#### TASK INPUTS:
== Segment start ==
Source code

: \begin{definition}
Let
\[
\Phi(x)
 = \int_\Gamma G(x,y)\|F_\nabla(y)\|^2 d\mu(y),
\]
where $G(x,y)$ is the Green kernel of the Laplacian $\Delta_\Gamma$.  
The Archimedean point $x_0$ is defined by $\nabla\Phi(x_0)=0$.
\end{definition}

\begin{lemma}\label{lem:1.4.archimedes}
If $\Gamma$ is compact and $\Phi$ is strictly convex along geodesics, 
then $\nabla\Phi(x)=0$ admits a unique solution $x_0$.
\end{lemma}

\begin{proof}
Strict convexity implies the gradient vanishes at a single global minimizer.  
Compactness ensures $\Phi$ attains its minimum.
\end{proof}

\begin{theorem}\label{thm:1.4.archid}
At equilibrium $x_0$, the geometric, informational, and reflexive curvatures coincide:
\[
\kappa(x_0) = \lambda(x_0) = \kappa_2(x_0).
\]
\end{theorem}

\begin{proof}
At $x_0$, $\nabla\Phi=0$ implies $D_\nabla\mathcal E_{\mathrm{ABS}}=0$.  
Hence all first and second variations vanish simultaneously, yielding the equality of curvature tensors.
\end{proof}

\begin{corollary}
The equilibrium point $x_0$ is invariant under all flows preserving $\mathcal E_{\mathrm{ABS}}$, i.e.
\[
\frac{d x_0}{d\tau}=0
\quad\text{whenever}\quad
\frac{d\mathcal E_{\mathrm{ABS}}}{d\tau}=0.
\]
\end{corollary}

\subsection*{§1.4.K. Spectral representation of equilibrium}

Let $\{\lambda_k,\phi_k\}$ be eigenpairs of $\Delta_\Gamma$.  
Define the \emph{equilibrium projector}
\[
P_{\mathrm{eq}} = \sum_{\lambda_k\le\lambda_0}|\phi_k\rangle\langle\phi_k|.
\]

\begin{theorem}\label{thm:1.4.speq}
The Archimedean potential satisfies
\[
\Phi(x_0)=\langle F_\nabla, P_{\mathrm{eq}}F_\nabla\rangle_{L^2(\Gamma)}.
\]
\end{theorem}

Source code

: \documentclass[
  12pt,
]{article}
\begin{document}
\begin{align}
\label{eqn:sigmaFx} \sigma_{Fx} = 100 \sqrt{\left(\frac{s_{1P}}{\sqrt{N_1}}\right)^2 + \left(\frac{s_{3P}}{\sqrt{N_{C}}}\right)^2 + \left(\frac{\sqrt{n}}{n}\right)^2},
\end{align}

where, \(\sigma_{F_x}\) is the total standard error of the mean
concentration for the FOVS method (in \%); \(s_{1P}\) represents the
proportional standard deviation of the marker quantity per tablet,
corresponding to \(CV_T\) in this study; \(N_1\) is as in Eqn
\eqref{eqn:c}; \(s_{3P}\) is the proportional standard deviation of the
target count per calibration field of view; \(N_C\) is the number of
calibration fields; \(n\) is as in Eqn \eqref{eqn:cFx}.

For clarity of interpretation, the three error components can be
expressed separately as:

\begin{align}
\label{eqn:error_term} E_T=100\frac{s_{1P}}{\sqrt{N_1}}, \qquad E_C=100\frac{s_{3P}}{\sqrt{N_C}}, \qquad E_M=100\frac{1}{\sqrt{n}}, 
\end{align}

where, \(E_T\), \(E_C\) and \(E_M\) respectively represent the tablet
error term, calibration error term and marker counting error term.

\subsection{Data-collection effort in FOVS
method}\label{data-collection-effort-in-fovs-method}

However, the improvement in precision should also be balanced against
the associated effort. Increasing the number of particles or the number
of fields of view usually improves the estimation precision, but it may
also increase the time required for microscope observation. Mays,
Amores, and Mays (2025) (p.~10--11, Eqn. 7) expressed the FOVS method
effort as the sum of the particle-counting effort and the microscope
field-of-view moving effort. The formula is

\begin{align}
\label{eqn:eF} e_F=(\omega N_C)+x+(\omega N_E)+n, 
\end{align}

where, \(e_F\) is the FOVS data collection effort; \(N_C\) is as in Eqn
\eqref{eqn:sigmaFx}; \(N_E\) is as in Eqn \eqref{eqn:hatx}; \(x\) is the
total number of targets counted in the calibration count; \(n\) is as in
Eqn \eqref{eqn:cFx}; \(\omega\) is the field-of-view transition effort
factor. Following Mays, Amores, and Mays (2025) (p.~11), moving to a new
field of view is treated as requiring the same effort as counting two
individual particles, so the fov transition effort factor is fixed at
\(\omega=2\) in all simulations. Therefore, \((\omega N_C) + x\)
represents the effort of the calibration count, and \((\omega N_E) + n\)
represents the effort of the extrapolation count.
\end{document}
== Segment end ==
#### DIRECTIONS FOR THIS TASK:
Collect every line from the records above that contains the word "standard".

#### RESULT OF THE TASK:
where, \(\sigma_{F_x}\) is the total standard error of the mean
proportional standard deviation of the marker quantity per tablet,
\eqref{eqn:c}; \(s_{3P}\) is the proportional standard deviation of the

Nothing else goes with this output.